Druglat: Die digitale Fabrik zeichnet sich dadurch aus, dass alle Komponenten miteinander vernetzt sind und kommunizieren können. Sowohl Maschinen und Werkzeuge, als auch Menschen sowie Ressourcen sind Teil eines virtuellen Modells, das die reale Fabrik abbildet. Das beginnt bereits bei der Fabrikplanung, in dem Fertigungslinien unter Berücksichtigung bestehender Parameter wie Abmessungen der Maschinen, Emissionen, Medienanschlüsse und Zugänglichkeit virtuell geplant und simuliert werden. In dieses bestehende virtuelle Modell wird dann später der eigentliche Fabrikbetrieb integriert – von den Produktdaten über die fertigungsrelevanten Stücklisten bis hin zu den Layoutinformationen inklusive der Logistikprozesse.
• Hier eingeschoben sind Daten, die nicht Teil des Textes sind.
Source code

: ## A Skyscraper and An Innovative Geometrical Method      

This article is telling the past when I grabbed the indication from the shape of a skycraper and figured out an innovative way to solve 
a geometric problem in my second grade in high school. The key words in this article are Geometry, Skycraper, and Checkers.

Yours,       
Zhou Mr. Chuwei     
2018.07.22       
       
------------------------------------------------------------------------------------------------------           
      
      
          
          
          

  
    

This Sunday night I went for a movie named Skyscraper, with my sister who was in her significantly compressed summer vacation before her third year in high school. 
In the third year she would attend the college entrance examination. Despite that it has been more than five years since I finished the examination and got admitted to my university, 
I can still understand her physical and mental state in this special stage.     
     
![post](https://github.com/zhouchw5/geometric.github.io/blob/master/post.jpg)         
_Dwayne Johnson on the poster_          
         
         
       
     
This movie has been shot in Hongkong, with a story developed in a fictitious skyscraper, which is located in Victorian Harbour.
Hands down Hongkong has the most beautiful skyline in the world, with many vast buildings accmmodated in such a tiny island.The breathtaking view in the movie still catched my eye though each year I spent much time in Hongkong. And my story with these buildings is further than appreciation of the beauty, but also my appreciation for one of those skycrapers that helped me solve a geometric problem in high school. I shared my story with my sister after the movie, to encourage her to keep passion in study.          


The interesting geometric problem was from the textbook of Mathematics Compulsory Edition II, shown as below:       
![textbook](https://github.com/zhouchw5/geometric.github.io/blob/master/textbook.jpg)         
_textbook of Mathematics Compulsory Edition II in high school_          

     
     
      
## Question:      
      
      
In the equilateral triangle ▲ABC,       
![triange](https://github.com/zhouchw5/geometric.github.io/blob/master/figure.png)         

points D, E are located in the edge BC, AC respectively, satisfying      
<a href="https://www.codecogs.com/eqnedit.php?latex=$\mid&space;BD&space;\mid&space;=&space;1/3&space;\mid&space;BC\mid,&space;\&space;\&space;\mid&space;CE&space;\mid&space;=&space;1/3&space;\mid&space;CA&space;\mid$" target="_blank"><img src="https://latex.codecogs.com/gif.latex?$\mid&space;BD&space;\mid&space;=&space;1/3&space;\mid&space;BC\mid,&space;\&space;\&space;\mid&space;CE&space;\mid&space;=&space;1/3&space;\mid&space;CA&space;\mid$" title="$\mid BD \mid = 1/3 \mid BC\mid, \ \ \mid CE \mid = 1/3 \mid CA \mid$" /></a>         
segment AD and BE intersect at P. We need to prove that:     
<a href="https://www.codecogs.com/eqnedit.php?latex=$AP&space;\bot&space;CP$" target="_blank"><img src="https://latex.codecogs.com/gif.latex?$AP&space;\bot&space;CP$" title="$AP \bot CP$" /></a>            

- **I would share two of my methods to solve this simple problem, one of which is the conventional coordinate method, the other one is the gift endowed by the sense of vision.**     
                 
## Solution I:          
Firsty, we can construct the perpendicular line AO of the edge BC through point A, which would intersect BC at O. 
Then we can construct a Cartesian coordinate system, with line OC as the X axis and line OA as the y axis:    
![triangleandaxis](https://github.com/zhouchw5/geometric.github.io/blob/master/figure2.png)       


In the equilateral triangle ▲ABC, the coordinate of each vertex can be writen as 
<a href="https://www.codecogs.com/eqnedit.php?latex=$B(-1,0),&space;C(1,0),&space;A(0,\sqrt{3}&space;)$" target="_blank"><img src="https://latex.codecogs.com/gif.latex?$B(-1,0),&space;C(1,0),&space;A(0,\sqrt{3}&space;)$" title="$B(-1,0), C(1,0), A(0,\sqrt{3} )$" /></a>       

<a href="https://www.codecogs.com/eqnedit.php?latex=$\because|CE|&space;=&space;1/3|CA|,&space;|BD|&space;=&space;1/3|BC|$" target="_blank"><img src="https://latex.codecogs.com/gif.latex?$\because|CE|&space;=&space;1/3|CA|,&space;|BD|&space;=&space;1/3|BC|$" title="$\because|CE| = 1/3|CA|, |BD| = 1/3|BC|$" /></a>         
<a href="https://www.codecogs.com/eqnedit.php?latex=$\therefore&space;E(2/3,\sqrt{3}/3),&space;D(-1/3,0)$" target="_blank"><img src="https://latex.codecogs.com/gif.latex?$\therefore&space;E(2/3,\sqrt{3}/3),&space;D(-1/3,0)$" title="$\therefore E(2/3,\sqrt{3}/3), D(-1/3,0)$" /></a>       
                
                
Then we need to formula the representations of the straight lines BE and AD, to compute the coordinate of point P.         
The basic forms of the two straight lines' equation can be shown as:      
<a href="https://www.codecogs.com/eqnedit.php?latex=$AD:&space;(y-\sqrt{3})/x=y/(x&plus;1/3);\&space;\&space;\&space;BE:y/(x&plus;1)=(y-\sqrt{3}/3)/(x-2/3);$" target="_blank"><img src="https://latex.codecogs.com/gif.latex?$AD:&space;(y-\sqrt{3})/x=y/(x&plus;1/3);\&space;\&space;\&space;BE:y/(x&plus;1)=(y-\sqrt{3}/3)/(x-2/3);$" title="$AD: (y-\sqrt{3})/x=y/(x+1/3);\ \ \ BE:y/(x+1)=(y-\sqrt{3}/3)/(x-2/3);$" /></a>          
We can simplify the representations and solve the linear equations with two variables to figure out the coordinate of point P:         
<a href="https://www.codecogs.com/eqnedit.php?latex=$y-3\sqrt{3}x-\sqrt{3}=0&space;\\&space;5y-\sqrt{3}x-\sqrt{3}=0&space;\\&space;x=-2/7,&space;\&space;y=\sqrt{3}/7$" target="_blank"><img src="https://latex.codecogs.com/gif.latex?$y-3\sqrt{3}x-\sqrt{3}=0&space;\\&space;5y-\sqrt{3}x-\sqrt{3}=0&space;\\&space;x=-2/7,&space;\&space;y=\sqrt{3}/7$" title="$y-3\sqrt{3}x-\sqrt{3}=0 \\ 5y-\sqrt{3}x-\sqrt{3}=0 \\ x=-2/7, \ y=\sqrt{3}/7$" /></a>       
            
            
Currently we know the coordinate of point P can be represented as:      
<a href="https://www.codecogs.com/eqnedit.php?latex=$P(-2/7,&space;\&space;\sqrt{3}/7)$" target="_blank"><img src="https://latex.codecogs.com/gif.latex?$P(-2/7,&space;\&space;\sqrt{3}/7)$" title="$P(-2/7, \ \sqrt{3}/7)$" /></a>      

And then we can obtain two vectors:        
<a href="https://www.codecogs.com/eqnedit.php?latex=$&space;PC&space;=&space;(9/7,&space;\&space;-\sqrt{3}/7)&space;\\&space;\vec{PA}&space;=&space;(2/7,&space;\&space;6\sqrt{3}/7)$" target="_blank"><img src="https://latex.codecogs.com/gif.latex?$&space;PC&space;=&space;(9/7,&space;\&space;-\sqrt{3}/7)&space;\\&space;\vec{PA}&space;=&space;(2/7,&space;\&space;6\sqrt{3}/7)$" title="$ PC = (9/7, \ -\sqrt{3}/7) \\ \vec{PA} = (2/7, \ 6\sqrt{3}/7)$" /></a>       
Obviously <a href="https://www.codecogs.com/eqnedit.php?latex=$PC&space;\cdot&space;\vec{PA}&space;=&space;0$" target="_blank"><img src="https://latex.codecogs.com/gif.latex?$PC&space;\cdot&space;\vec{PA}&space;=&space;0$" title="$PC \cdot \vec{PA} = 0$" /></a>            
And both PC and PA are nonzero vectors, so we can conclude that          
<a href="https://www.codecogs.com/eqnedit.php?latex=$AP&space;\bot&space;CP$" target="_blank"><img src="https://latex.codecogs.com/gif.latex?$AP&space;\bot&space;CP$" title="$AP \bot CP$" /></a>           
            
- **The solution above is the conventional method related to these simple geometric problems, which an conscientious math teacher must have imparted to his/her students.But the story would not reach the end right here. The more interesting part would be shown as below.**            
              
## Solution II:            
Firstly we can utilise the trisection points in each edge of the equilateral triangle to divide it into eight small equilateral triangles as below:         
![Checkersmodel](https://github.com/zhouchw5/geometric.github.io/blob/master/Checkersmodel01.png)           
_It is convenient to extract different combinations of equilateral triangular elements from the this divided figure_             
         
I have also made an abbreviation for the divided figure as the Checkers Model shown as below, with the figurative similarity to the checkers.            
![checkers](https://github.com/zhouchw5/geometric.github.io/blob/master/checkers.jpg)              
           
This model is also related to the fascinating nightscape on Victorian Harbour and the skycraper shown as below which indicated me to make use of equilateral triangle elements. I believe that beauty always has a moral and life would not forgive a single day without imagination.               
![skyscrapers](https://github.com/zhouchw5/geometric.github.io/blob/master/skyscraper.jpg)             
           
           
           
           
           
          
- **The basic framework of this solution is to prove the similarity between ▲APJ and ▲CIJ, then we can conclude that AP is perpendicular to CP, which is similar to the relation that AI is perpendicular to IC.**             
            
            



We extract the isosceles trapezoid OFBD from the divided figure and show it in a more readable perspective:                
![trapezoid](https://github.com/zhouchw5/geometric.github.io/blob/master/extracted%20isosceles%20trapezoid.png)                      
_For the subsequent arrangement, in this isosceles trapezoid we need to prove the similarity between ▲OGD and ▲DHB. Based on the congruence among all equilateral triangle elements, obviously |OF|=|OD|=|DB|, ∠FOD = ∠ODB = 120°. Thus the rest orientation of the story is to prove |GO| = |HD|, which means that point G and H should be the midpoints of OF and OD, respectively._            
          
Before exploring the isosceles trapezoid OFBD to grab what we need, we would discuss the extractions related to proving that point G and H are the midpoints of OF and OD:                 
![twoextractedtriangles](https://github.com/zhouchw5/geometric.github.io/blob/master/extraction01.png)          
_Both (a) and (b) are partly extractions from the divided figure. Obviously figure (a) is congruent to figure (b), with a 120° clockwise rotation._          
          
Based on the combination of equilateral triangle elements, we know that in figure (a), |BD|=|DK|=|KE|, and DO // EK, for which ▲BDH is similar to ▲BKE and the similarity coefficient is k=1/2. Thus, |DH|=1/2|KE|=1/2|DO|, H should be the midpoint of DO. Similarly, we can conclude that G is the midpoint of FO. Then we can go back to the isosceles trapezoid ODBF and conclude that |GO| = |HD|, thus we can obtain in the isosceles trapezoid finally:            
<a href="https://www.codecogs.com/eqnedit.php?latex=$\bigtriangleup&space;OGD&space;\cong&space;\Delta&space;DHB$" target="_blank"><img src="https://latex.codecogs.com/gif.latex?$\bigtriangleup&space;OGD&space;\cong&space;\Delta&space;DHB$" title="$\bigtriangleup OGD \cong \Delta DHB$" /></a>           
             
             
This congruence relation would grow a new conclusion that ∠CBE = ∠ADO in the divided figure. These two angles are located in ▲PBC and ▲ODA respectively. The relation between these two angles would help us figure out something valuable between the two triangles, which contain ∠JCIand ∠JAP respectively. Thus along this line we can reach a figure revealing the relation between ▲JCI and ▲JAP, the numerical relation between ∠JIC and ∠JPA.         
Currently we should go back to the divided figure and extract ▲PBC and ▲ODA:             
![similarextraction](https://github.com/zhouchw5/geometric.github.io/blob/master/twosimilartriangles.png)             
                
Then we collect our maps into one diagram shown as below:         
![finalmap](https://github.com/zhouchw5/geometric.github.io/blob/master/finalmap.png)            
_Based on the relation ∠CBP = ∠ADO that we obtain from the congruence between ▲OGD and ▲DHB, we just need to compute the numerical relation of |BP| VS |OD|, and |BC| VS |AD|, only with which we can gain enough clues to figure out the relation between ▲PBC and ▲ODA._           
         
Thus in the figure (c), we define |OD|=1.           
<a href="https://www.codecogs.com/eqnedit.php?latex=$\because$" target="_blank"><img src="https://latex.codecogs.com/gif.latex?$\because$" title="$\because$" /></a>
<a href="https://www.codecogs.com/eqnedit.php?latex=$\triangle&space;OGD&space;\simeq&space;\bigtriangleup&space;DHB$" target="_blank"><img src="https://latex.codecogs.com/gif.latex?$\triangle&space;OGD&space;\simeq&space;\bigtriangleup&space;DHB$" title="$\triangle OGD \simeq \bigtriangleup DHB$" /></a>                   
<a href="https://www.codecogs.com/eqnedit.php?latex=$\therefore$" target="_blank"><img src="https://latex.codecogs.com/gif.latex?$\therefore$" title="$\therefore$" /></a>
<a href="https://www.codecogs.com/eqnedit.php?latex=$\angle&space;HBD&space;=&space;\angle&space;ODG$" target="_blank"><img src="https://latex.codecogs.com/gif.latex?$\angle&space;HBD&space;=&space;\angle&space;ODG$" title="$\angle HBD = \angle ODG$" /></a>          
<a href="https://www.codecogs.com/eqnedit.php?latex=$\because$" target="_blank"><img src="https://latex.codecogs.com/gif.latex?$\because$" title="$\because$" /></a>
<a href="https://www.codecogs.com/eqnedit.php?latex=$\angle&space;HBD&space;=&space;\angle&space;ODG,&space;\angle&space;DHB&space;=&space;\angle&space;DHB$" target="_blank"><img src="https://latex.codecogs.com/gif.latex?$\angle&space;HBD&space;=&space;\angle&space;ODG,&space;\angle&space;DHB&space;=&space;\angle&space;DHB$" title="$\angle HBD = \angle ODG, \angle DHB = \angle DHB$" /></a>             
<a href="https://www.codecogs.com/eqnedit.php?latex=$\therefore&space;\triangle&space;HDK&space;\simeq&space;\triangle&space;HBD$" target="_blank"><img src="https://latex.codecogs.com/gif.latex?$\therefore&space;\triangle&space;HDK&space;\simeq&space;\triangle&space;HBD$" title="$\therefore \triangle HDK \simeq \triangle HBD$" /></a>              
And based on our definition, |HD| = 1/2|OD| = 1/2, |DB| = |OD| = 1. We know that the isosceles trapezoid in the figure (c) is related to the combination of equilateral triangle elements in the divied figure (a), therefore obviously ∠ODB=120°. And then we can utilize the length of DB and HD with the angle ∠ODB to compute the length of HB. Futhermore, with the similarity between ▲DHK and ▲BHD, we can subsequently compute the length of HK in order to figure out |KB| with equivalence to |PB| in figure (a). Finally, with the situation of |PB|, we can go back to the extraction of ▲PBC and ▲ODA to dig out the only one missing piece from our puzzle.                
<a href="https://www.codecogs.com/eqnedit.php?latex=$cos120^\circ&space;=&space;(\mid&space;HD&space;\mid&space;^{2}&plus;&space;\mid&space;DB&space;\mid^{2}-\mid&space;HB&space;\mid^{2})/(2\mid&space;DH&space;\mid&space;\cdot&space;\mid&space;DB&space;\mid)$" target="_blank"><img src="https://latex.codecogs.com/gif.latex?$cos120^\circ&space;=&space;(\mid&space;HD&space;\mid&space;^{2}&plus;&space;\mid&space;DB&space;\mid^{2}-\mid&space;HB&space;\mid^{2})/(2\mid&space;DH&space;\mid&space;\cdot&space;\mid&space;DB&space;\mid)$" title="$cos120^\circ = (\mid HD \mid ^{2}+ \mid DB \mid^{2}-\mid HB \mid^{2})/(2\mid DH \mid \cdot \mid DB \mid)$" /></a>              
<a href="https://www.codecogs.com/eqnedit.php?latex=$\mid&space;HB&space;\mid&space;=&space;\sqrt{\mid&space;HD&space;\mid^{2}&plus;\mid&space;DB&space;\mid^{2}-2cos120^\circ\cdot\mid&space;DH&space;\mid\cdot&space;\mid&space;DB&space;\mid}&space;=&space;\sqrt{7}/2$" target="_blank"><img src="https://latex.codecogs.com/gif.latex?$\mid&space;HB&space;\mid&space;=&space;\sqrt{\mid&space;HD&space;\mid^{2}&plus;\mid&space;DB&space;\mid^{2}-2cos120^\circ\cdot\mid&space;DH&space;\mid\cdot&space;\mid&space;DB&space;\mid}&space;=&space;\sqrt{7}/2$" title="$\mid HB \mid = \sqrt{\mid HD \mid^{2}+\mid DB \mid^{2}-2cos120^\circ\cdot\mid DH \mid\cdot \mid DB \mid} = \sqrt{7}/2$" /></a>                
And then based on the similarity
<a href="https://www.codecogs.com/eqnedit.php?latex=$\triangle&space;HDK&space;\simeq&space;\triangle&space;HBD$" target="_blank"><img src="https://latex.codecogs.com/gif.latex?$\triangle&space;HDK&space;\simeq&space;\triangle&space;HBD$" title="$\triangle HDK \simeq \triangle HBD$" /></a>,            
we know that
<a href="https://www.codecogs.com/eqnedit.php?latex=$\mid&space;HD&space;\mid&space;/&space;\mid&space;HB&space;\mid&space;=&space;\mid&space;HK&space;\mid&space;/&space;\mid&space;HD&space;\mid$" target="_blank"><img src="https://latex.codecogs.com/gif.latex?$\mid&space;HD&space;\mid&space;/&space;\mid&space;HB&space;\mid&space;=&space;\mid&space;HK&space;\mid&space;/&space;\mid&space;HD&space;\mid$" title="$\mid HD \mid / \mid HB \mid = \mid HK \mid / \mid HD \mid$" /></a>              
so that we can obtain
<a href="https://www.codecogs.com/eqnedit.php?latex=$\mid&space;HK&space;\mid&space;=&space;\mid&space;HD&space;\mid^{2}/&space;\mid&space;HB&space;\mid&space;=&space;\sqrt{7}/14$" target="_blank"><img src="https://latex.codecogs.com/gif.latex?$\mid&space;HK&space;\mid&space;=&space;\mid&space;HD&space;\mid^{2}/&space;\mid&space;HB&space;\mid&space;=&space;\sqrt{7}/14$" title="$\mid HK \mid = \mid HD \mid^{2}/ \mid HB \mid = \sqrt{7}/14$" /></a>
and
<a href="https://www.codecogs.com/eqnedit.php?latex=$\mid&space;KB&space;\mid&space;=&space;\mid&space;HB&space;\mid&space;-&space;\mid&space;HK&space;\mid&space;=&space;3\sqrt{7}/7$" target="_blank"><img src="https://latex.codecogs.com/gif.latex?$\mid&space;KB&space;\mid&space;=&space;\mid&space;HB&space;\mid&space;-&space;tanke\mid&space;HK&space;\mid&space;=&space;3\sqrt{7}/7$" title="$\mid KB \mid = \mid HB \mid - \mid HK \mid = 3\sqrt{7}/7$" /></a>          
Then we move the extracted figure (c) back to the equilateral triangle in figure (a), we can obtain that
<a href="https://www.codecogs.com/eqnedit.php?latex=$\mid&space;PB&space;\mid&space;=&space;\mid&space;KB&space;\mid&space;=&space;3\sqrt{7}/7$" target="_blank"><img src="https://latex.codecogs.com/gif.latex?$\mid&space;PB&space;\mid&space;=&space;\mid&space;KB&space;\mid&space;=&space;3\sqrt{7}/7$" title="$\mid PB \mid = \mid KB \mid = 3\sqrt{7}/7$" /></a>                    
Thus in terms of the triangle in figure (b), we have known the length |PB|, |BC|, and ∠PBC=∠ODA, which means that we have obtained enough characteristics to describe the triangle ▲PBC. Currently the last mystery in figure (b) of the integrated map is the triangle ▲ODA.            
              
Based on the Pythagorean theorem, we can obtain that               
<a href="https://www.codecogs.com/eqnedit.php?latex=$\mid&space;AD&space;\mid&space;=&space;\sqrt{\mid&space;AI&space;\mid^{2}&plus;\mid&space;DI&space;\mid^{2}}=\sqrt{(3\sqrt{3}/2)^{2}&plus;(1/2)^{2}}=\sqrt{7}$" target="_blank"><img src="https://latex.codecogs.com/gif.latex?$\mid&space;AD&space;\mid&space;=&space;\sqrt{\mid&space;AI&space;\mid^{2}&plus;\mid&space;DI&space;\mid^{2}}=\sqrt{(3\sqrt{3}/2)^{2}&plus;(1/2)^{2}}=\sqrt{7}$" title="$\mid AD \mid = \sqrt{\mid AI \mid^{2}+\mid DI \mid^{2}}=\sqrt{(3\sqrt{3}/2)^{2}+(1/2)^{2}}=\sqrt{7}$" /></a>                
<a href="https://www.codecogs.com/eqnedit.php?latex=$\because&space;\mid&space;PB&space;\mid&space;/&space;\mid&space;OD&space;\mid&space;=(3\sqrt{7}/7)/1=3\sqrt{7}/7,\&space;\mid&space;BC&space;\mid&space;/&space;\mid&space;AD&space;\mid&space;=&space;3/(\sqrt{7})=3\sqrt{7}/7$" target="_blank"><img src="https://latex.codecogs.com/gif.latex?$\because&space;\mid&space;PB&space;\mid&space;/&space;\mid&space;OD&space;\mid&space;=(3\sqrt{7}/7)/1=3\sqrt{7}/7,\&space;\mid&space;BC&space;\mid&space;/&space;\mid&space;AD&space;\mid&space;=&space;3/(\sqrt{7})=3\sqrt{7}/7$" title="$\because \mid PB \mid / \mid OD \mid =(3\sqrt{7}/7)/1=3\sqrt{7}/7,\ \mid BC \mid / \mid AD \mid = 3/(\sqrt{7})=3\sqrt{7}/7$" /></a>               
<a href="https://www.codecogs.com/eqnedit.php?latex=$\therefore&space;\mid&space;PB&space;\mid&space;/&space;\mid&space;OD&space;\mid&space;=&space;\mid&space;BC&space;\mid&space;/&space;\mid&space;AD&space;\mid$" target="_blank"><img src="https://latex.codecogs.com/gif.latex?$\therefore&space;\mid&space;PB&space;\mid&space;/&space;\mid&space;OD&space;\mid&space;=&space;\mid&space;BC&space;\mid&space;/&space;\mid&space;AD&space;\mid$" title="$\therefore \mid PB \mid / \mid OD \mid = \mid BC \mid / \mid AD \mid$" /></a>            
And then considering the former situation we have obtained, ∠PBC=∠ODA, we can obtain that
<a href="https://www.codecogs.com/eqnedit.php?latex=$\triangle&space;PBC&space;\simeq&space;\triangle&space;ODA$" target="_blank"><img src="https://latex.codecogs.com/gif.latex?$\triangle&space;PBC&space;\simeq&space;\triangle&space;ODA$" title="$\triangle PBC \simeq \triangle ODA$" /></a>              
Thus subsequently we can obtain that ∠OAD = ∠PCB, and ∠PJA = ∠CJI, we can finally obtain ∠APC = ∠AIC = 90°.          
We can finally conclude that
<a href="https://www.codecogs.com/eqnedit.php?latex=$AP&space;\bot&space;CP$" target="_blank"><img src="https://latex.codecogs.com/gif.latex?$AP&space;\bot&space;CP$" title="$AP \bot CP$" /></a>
Im Prinzip ist jeder Arbeitsschritt digitalisiert und im virtuellen Raum abgebildet.
Das verändert das Aufgabenprofil der Fachkräfte, da monotone Aufgaben, gerade in den Hochkostenländern, immer mehr durch Automatisierung ersetzt wird. Um diesen Trend umzusetzen, werden immer mehr Fachkräfte an den Werkzeugen der virtuellen Welt ausgebildet.
Für Kai Druglat, Dassault Systèmes, wird der Mensch auch in einer digitalen Fabrik essentiell sein.(Bild: Dassault Systèmes)
Welche Rolle spielt der Digitale Zwilling bei dem Thema?
Druglat: Virtuelle Zwillinge sind eine Schlüsseltechnologie, die in Zukunft in vielen Branchen zum Einsatz kommen wird. Die Basis dafür bilden Datenplattformen, wie beispielsweise die 3D Experience Plattform von Dassault Systèmes, die Informationen über Produkte, Prozessabläufe und Ressourcen innerhalb der digitalen Fabrik vereinen und somit ein virtuelles Pendant der realen Fabrik erschaffen. Virtuelle Zwillinge kommen somit nicht nur bei der Konstruktion eines Produkts zum Einsatz, sondern auch in der Planung einer Fertigungslinie, deren Inbetriebnahme oder zur Datenanalyse im Betrieb – beispielsweise im Bereich Predictive Maintenance.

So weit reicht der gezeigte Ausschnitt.